The streets were empty.
Dejected and miserable, Eric started home.
His head was beginning to ache.
CHAPTER •
12
“They can’t cut your hair like that!” Moriarty cried indignantly as an officer ushered his first client into the office. “It’s unconstitutional, as of—”
“Can it, cretin,” the juvenile said, rubbing his hand across the top of his crew cut. “This is the way I wear it.” Besides the crew cut, the offender standing before Moriarty had a ring through one nostril and a tattoo on his jaw reading “Ruff and Tumbel.” He wore faded jeans and a black T-shirt.
The officer behind the juvenile told Moriarty, “Gallagher said I can only stand guard for ten minutes.”
“Go tell Gallagher thanks for the offer but we don’t need a babysitter,” Moriarty said.
“Right arm,” the juvenile said.
“Shut up,” the cop told the kid.
The juvenile whirled around to face the officer.
“Hey, oinker, why don’t you go rooting for acorns?”
“Maybe I should rearrange your face instead,” the officer said threateningly, taking a step toward the kid.
“All right, knock it off, both of you,” Moriarty intervened. “Officer, I’ll handle him alone. Okay?”

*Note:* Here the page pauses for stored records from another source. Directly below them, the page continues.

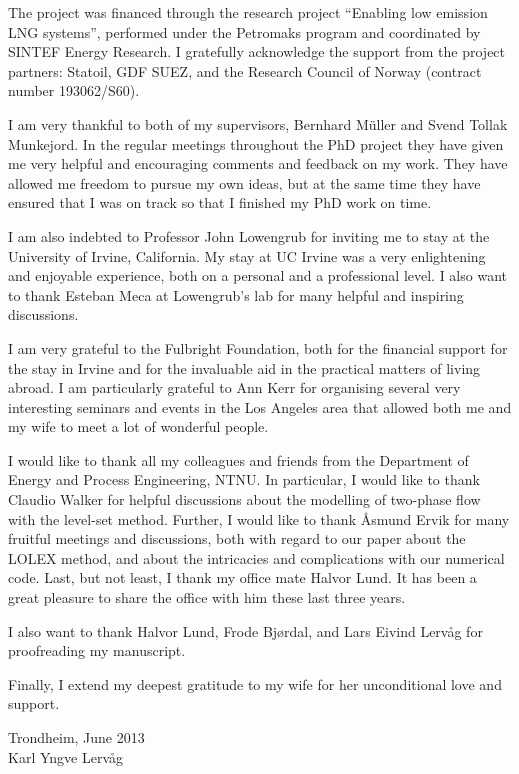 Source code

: \documentclass[11pt,b5paper,DIV=calc,BCOR1.3cm,headings=small,%
               footinclude=false,headsepline]{scrbook}
\begin{document}
The project was financed through the research project ``Enabling low emission
LNG systems'', performed under the Petromaks program and coordinated by SINTEF
Energy Research.  I gratefully acknowledge the support from the project
partners: Statoil, GDF SUEZ, and the Research Council of Norway (contract
number 193062/S60).

I am very thankful to both of my supervisors, Bernhard Müller and Svend Tollak
Munkejord.  In the regular meetings throughout the PhD project  they have given
me very helpful and encouraging comments and feedback on my work.  They have
allowed me freedom to pursue my own ideas, but at the same time they have
ensured that I was on track so that I finished my PhD work on time.

I am also indebted to Professor John Lowengrub for inviting me to stay at the
University of Irvine, California.  My stay at UC Irvine was a very enlightening
and enjoyable experience, both on a personal and a professional level.  I also
want to thank Esteban Meca at Lowengrub's lab for many helpful and inspiring
discussions.

I am very grateful to the Fulbright Foundation, both for the financial support
for the stay in Irvine and for the invaluable aid in the practical matters of
living abroad.  I am particularly grateful to Ann Kerr for organising several
very interesting seminars and events in the Los Angeles area that allowed both
me and my wife to meet a lot of wonderful people.

I would like to thank all my colleagues and friends from the Department of
Energy and Process Engineering, NTNU.  In particular, I would like to thank
Claudio Walker for helpful discussions about the modelling of two-phase flow
with the level-set method.  Further, I would like to thank Åsmund Ervik for
many fruitful meetings and discussions, both with regard to our paper about the
LOLEX method, and about the intricacies and complications with our numerical
code.  Last, but not least, I thank my office mate Halvor Lund.  It has been
a great pleasure to share the office with him these last three years.

I also want to thank Halvor Lund, Frode Bjørdal, and Lars Eivind Lervåg for
proofreading my manuscript.

Finally, I extend my deepest gratitude to my wife for her unconditional love
and support.

\vspace{2em}
\begin{flushright}
  Trondheim, June 2013 \\
  Karl Yngve Lervåg
\end{flushright}
\end{document}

The officer looked from Moriarty to the kid and sighed.
“Sure, suit yourself. It’s your funeral.”
The officer left the cell. His footsteps sounded loudly as he walked down the basement hallway and started up the steps.
“Strange pad you got here for a pigsty,” the juvenile remarked, taking in the converted cell.
Moriarty took a file off his desk and read off the name on it. “Okay, Franco. For starters, I’m not a cop. I got a way to keep you from doing time, but you’re going to have to co-operate with me.”
“I ain’t no joy boy, if that’s what you’re looking for,” Franco taunted.
Moriarty eyed the juvenile patiently.
“Sit down, Franco. Let’s talk.” He pointed to a director’s chair across from his desk.
Franco looked at the chair, twisting his lips wryly. “I thought you guys used couches.”
“Well, guess again,” Moriarty said. “You probably noticed I don’t have a gray beard and I don’t talk with a phoney Austrian accent, either.”
“So what’s your gig, then?” Franco said, sitting down.
Moriarty sat on the edge of his desk and opened Franco’s file.
“It says here you were picked up at a rock club after you stabbed four people in the buttocks with a paring knife,” he read. “Do you have any idea why something like that might appeal to you?”